By The Associated Press, Associated Press
CHARLOTTE, N.C. (AP) — Convention Watch shows you the 2012 political conventions through the eyes of Associated Press journalists. Follow them on Twitter where available with the handles listed after each item.
He calibrated. Then he attacked. Then he did it all over again.
Carefully, deliberately, President Obama reached out to independent voters in his speech Thursday night by calibrating how he talked about government, personal responsibility and the economy. Yet he also provided the type of meaty, base-pleasing comments that he hopes will get loyal Democrats fired up to work for his re-election the next two months.
For the most part, Obama sought to present himself as empathetic and in charge. He never hesitated to claim credit for saving the auto industry, pulling troops from Iraq and killing Osama bin Laden. Pointing to those successes, he insisted that government can do much that good and is important — but, mindful of the socialism charges leveled against him, he also made a point of saying it doesn't have all the answers.
He was perhaps most interesting when he acknowledged that the country still has a long way to go to recover from the devastating economic crisis of four years ago. With unemployment still at 8.3 percent, his campaign must know that sounding too upbeat on the economy could be disastrous.

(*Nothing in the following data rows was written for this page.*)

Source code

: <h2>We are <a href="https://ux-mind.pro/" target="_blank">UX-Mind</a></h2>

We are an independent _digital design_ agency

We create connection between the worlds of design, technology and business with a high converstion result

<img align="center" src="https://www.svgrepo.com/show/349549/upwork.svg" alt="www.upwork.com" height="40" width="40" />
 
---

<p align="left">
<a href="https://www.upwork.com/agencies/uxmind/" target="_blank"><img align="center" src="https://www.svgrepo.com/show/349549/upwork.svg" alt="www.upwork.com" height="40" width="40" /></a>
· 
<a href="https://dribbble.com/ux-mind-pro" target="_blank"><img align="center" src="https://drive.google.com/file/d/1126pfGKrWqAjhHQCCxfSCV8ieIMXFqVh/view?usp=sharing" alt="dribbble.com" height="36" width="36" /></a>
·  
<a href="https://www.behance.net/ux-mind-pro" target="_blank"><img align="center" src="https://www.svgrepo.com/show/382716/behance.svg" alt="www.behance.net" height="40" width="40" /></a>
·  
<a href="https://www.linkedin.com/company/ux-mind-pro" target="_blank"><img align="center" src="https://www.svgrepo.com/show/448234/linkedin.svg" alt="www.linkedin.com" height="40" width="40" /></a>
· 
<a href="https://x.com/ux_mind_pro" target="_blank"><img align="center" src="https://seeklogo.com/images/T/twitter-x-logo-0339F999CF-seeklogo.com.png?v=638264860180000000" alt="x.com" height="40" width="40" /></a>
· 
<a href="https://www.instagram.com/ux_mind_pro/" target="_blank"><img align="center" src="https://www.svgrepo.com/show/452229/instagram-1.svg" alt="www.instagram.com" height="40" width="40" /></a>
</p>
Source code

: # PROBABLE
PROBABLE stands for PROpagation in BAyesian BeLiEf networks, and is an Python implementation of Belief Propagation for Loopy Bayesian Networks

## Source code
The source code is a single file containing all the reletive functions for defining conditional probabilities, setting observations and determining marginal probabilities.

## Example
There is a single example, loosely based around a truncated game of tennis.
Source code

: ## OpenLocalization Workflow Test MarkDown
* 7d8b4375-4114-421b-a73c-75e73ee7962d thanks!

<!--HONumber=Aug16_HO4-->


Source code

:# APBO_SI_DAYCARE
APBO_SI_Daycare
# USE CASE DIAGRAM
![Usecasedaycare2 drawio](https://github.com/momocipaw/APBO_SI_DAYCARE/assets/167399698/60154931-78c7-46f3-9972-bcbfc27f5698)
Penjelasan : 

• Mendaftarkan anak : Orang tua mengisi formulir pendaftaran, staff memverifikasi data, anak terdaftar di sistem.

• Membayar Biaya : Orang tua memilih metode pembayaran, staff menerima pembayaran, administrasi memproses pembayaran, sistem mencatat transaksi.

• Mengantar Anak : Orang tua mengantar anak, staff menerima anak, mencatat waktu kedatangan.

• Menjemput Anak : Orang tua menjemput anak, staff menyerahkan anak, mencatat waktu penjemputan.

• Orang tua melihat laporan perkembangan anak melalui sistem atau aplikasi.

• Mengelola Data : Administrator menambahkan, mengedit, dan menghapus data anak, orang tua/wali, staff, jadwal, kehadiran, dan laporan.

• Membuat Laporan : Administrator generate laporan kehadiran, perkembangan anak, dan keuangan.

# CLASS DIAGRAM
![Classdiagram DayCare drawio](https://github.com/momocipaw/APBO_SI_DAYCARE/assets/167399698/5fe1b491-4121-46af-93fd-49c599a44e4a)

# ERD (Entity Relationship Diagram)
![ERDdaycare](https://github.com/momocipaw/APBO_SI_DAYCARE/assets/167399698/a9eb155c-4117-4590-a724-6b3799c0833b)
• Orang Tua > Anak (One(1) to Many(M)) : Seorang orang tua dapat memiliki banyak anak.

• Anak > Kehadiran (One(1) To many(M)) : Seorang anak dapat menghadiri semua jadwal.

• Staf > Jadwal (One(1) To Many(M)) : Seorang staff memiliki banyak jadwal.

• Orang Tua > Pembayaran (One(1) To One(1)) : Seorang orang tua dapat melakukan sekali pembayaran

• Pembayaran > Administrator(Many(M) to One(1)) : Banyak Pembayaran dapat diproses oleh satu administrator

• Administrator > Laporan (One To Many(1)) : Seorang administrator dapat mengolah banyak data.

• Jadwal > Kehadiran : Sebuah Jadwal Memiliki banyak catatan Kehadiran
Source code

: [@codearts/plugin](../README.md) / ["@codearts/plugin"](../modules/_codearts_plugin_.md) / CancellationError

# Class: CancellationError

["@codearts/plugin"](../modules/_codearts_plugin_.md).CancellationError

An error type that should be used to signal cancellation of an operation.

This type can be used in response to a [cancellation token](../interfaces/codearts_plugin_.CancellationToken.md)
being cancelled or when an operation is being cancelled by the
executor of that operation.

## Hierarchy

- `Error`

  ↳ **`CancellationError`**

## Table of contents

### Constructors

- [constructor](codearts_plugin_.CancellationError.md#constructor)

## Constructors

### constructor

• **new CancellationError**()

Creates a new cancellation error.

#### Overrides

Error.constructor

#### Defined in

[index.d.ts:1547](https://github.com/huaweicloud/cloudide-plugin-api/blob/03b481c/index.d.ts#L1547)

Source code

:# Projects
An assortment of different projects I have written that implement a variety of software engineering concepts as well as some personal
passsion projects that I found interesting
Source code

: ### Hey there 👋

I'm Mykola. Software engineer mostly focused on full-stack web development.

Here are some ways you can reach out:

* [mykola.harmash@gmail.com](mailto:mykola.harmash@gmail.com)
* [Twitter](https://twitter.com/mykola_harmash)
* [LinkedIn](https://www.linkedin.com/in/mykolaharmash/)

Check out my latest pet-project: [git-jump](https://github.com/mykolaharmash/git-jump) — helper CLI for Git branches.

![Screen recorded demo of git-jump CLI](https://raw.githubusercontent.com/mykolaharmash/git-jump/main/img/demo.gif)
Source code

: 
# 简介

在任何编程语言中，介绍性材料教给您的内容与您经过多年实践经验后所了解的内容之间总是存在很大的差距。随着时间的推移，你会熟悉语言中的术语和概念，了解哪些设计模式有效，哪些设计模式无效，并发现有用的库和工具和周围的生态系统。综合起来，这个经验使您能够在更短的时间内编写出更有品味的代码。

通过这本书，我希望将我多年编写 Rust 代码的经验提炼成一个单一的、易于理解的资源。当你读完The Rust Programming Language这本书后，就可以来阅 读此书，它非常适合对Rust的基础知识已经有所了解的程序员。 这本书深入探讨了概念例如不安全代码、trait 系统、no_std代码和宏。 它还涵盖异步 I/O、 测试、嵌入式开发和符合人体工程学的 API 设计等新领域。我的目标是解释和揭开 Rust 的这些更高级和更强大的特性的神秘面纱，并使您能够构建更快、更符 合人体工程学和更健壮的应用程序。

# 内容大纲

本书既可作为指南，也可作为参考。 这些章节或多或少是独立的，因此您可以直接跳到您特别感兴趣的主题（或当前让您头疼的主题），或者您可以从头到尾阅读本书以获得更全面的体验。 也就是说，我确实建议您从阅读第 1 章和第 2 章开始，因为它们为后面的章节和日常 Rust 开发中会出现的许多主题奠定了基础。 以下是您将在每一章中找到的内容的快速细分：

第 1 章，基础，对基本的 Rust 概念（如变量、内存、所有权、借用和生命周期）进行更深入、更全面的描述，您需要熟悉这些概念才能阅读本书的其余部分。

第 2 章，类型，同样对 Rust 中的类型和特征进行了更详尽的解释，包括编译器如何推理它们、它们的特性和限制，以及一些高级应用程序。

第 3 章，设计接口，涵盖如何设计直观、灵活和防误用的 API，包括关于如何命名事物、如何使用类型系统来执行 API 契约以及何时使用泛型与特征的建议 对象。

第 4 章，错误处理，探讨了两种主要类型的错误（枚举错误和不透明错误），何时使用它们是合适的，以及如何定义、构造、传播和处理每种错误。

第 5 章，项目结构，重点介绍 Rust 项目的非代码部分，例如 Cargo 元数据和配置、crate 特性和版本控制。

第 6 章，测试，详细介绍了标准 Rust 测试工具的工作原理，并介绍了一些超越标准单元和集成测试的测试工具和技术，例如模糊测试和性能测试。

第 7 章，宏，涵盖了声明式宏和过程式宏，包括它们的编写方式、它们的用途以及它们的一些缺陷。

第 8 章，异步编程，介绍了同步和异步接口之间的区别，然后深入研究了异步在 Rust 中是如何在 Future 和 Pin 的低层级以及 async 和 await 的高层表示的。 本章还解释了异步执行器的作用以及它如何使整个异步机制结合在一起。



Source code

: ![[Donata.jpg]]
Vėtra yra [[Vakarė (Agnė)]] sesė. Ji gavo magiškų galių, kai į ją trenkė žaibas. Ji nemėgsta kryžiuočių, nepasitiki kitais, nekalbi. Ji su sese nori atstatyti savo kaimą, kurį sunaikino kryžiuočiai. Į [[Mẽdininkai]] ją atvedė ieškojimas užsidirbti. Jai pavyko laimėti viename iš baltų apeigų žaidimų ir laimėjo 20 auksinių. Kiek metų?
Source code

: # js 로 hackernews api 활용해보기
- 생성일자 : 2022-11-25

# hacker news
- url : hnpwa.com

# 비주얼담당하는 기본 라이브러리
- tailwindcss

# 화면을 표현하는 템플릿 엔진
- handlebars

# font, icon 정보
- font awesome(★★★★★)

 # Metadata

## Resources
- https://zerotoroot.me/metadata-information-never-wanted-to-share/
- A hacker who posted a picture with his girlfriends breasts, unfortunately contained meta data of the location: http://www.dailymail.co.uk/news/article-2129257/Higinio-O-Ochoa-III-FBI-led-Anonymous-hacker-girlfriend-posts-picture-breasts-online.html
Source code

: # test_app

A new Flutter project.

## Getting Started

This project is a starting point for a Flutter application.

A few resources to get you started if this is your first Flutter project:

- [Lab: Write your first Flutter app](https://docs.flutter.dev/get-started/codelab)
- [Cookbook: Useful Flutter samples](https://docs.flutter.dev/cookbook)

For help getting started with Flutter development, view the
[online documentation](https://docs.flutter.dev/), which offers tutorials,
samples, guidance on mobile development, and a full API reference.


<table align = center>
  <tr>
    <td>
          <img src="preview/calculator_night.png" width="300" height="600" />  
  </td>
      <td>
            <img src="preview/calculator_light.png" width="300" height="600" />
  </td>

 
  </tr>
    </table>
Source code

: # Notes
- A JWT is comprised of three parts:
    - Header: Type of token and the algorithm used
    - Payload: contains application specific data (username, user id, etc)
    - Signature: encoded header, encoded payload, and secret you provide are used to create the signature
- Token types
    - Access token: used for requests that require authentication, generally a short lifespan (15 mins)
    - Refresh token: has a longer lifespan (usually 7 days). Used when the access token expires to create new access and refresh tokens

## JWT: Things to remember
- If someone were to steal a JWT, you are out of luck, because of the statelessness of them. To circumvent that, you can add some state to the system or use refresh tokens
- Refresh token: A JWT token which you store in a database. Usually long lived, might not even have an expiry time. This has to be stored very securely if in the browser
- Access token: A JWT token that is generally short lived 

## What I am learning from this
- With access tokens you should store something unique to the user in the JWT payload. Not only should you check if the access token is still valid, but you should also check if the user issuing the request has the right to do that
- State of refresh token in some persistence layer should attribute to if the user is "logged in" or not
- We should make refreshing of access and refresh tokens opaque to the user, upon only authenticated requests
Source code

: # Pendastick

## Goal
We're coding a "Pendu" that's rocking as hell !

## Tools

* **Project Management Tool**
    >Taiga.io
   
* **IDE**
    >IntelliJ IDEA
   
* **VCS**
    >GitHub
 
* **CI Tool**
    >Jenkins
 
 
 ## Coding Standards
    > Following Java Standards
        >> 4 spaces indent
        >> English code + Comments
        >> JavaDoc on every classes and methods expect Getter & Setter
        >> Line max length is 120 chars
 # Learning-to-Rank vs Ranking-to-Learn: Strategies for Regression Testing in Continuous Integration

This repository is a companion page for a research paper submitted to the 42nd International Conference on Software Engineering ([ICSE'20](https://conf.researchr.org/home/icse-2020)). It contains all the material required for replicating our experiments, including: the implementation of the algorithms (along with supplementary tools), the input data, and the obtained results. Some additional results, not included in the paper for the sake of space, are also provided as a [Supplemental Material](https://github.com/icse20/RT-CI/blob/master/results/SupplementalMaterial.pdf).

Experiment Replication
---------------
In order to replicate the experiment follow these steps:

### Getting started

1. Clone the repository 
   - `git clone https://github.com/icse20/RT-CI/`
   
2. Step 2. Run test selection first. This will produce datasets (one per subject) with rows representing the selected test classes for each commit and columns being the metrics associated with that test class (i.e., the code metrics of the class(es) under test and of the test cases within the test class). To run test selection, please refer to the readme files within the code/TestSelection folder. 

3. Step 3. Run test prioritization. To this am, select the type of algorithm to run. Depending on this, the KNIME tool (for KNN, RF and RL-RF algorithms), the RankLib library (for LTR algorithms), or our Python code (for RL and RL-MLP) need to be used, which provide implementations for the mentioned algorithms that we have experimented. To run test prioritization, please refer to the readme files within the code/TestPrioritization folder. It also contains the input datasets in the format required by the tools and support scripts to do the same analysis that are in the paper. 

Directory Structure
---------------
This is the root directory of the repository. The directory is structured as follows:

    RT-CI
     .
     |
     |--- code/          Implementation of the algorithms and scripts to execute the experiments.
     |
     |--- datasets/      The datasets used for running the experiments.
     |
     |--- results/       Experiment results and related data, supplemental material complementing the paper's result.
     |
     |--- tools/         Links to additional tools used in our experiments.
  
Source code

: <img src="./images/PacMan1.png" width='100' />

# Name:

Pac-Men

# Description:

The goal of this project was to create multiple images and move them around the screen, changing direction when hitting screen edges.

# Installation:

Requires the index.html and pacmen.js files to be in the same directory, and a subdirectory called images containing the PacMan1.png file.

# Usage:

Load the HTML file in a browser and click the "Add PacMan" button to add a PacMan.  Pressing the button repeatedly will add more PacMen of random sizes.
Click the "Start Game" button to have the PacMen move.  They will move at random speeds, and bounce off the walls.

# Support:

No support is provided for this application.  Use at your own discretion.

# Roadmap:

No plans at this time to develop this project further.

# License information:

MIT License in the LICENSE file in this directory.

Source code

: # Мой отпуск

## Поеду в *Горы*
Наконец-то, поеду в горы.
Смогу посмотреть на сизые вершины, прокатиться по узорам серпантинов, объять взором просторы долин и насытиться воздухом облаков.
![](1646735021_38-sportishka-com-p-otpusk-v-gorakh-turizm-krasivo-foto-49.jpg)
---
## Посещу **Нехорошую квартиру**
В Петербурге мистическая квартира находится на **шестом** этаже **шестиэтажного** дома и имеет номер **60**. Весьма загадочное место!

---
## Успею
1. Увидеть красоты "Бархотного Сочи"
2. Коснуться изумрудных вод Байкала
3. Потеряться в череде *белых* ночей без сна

And yet the president ended his speech insisting that America can soar once again. In a direct outreach to the voters who propelled him to office four years ago, he ended by imploring that if they still believe in America's possibilities, then they must vote for him.
Hours from now, the government will release the country's latest unemployment numbers. And so the argument Obama made here will mix with that as the race enters its next phase: an intense, two-month push to Election Day.
— Sally Buzbee
That's how many times Mitt Romney was mentioned by name by President Barack Obama in his lengthy speech Thursday night accepting the Democratic nomination to run for re-election.
Oh, there was no mistaking who Obama was talking about when he spoke about those who want to cut taxes for the wealthy and roll back federal regulations. Nor was there any doubt about the identity of "my opponent," who, Obama said, would let oil companies write the nation's energy plan and endanger the environment.
The president gave some clues, talking about "our friends at the Republican convention."
The one time Obama mentioned his opponent by name, according to the text distributed by the convention, was this: "But when Governor Romney and his allies in Congress tell us we can somehow lower our deficit by spending trillions more on new tax breaks for the wealthy — well, you do the math."
— Terence Hunt — Twitter http://twitter.com/terence942
AFTER THE SPEECH
Obama's speech is over, and the arena is alive with American flags, Bruce Springsteen music and signs as he waves to the crowd. The end of this convention marks the beginning of the end of the campaign for the incumbent president — the moment when the race becomes a sprint. First lady Michelle Obama and their daughters are with him on the stage as Springsteen sings, "We take care of our own" and Vice President Joe Biden and his wife, Jill, join them amid a deluge of confetti — which replaced the balloons planned when the speech was going to be outdoors.
NOW EXPERIENCE MATTERS
In his speech, President Barack Obama is telling the audience that "in a world of new threats and new challenges," they should choose "leadership that has been tested and proven."
He didn't feel that way four years ago.
His campaign in 2008 was built on the ideas of hope and change. And during that time, he hit back against the idea that national security experience was critical for a new president. At the same time, opponent John McCain's camp was criticizing him for having very little experience governing.
Nor was the issue a small one four years ago. Polls indicated back then that many voters perceived Obama's biggest weakness then as his lack of foreign policy and national security experience, especially at a time when America was embroiled in wars.